3. The "Traffic Cop" (The Matching Algorithm)

The heart of the system is a scoring engine. Imagine a traffic cop directing cars.

  • The cop looks at a "Problem Car" and a "Solution Car."
  • The cop checks six specific rules (like: Are they in the same city? Do they have enough gas? Is the driver licensed?).
  • The system gives them a score from 0 to 100.
  • The Twist: The users (the Hosts and Sponsors) can tell the Traffic Cop, "Hey, being in the same country is super important to us, so give that rule more weight." This makes the system flexible and fair, rather than rigid.

4. The "War Room" (Deal Rooms)

Once a match is made, the system doesn't just say "Good luck." It opens a Digital War Room (called a Deal Room).

  • This is a secure space where the Host, Chef, and Sponsor can meet.
  • They can share documents, sign contracts, and track progress together.
  • It turns a vague idea into a concrete plan with a timeline and a budget.

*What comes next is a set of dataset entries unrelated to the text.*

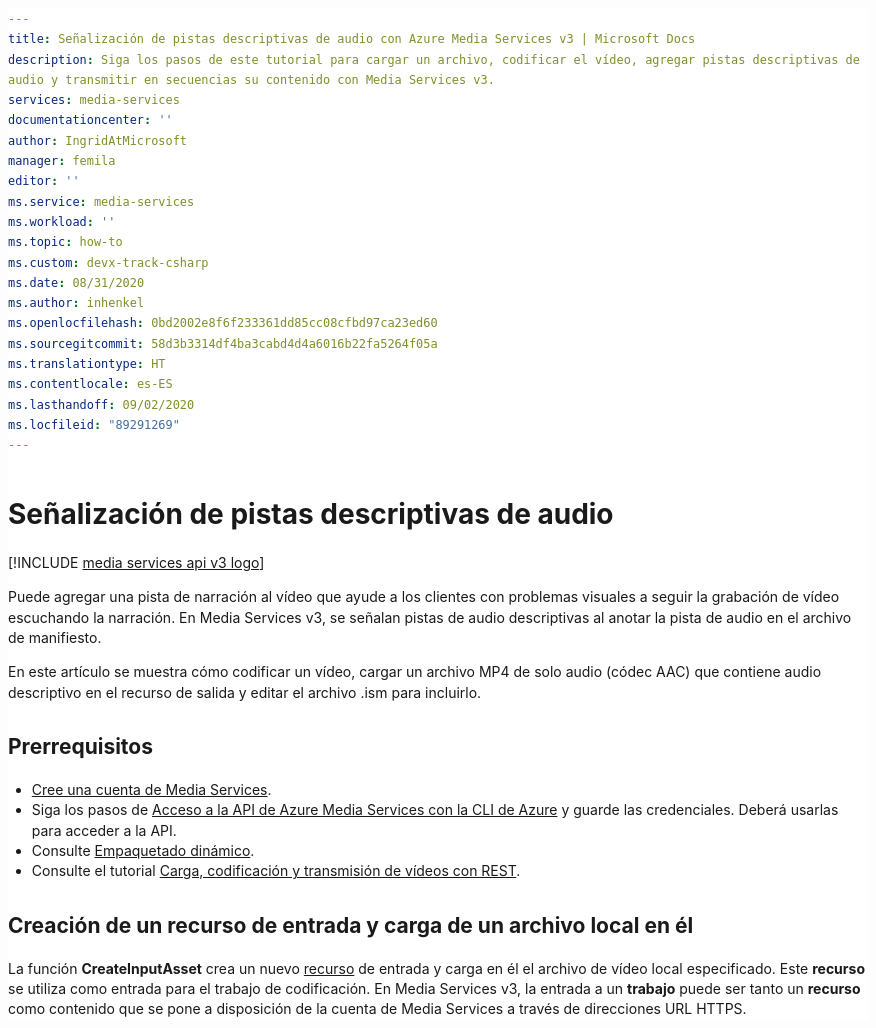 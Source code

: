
 ```yaml
---
title: Señalización de pistas descriptivas de audio con Azure Media Services v3 | Microsoft Docs
description: Siga los pasos de este tutorial para cargar un archivo, codificar el vídeo, agregar pistas descriptivas de audio y transmitir en secuencias su contenido con Media Services v3.
services: media-services
documentationcenter: ''
author: IngridAtMicrosoft
manager: femila
editor: ''
ms.service: media-services
ms.workload: ''
ms.topic: how-to
ms.custom: devx-track-csharp
ms.date: 08/31/2020
ms.author: inhenkel
ms.openlocfilehash: 0bd2002e8f6f233361dd85cc08cfbd97ca23ed60
ms.sourcegitcommit: 58d3b3314df4ba3cabd4d4a6016b22fa5264f05a
ms.translationtype: HT
ms.contentlocale: es-ES
ms.lasthandoff: 09/02/2020
ms.locfileid: "89291269"
---
```

# <a name="signal-descriptive-audio-tracks"></a>Señalización de pistas descriptivas de audio

[!INCLUDE [media services api v3 logo](./includes/v3-hr.md)]

Puede agregar una pista de narración al vídeo que ayude a los clientes con problemas visuales a seguir la grabación de vídeo escuchando la narración. En Media Services v3, se señalan pistas de audio descriptivas al anotar la pista de audio en el archivo de manifiesto.

En este artículo se muestra cómo codificar un vídeo, cargar un archivo MP4 de solo audio (códec AAC) que contiene audio descriptivo en el recurso de salida y editar el archivo .ism para incluirlo.

## <a name="prerequisites"></a>Prerrequisitos

- [Cree una cuenta de Media Services](./create-account-howto.md).
- Siga los pasos de [Acceso a la API de Azure Media Services con la CLI de Azure](./access-api-howto.md) y guarde las credenciales. Deberá usarlas para acceder a la API.
- Consulte [Empaquetado dinámico](dynamic-packaging-overview.md).
- Consulte el tutorial [Carga, codificación y transmisión de vídeos con REST](stream-files-tutorial-with-api.md).

## <a name="create-an-input-asset-and-upload-a-local-file-into-it"></a>Creación de un recurso de entrada y carga de un archivo local en él 

La función **CreateInputAsset** crea un nuevo [recurso](/rest/api/media/assets) de entrada y carga en él el archivo de vídeo local especificado. Este **recurso** se utiliza como entrada para el trabajo de codificación. En Media Services v3, la entrada a un **trabajo** puede ser tanto un **recurso** como contenido que se pone a disposición de la cuenta de Media Services a través de direcciones URL HTTPS.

Why This Paper is Important

The researchers tested this system with real people from the development world. Here is what they found:

  • Trust is King: People didn't care how "cool" the technology was. They cared if they could understand it. When the system explained its reasoning, people trusted it more.
  • Clarity over Complexity: A simple, clear explanation was better than a complex, perfect one that no one understood.
  • The "Social Contract": By making the rules visible, the system became a shared agreement. Everyone knew how the game was being played.

The Big Picture

This paper isn't just about building a website. It's about building trust in a world where data is often messy and hidden.

Think of the GSI D-Hub as a translator and a bridge. It translates messy, confusing needs into clear data, and it bridges the gap between people who have problems and people who have solutions. By using "Explainable AI" (AI that talks back and explains itself), it creates a world where global collaboration feels less like a gamble and more like a well-planned journey.

In short: It's a tool that helps good ideas find the right people, the right money, and the right time, all while keeping the lights on so everyone can see exactly how it works.